# cleaning acrylic tanks



## couch (Apr 22, 2010)

What is the best way to clean the inside and outside of a large acrylic tank? This is after water and fish have been added.

Thanks


----------



## Buddiechrist (Apr 21, 2010)

For Acrylic tanks, or Acrylic in general I would suggest a two system cleaning.
(Items Needed)
Very fine soft leather (Felt can be used but normally bunches and will then scratch)

SUPER soft sponge.

First soak the leather for about 30 minutes so that it fully absorbs and enlarges. Then slowly go in circles(clockwise, several circles before moving) with almost no pressure on the glass. (This will remove all particles that can scratch and will help buff out minor scratches)
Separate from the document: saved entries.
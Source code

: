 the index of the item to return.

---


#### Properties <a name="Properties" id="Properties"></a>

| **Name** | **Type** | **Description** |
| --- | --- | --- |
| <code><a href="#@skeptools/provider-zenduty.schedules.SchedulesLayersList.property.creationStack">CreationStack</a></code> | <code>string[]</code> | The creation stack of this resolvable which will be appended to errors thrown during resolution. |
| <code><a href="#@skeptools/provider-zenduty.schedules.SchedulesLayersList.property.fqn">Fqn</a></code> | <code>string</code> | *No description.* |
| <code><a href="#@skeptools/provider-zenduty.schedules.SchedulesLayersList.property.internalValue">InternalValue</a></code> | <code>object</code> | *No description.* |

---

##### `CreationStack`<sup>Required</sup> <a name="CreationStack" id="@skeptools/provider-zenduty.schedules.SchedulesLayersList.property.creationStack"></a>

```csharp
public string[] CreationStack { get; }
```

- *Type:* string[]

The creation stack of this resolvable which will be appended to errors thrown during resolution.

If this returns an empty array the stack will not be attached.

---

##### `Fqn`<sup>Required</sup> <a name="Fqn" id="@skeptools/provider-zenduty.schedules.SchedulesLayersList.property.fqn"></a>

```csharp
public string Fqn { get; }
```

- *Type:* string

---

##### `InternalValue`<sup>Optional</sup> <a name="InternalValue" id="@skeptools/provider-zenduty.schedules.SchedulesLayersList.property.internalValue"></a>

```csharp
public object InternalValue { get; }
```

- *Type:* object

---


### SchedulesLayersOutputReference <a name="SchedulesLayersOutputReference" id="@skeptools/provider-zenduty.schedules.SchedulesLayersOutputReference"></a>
Then use the sponge (again circles counter clockwise[just the opposite direction of what you were doing]) for doing the outside of the Acrylic I use a mix of water and lemon juice with a little vinegar to keep streek free.


----------



## 4ptbuck (May 8, 2010)

magic eraser inside the tank.


----------



## couch (Apr 22, 2010)

with water and fish in it?



4ptbuck said:


> magic eraser inside the tank.


----------



## Johnnyfishtanks (Apr 21, 2010)

couch said:


> with water and fish in it?


no dont do that


----------



## Johnnyfishtanks (Apr 21, 2010)

Replacement Pad Kit (Acrylic) for Algae Free Piranha & Hammerhead Magnet


----------



## mikebike (Sep 8, 2010)

I use a "Magic Eraser in my 14 gallon Acrylic tank with the fish in it and had no complications.
I have done it 3 or 4 times in the last 3 months.

I also use it in my Glass tanks.

Make sure you use the original formulation without any additives.


----------



## gklaw (May 31, 2010)

They do sell acrylic cleaner. I bought abottle of Coralife 10 years ago and still has it. Great for cleanign other acrylic items as well. Industrial Plastic should also have something.


----------



## 4ptbuck (May 8, 2010)

magic eraser, with fish in it.
It has no chemicals, and is a super fine abrasive. 
I do it weekly in my 150g


----------



## Sandy Landau (Jun 4, 2010)

What is in magic eraser if there are no chemicals? How does it work?



4ptbuck said:


> magic eraser, with fish in it.
> It has no chemicals, and is a super fine abrasive.
> I do it weekly in my 150g


----------



## 4ptbuck (May 8, 2010)

it's just a sponge that is a super fine abrasive. Kinda 'foamy'. It the cats meow for tanks, glass or acrylic. Dasio (sp?) has long sticks for cheap.


----------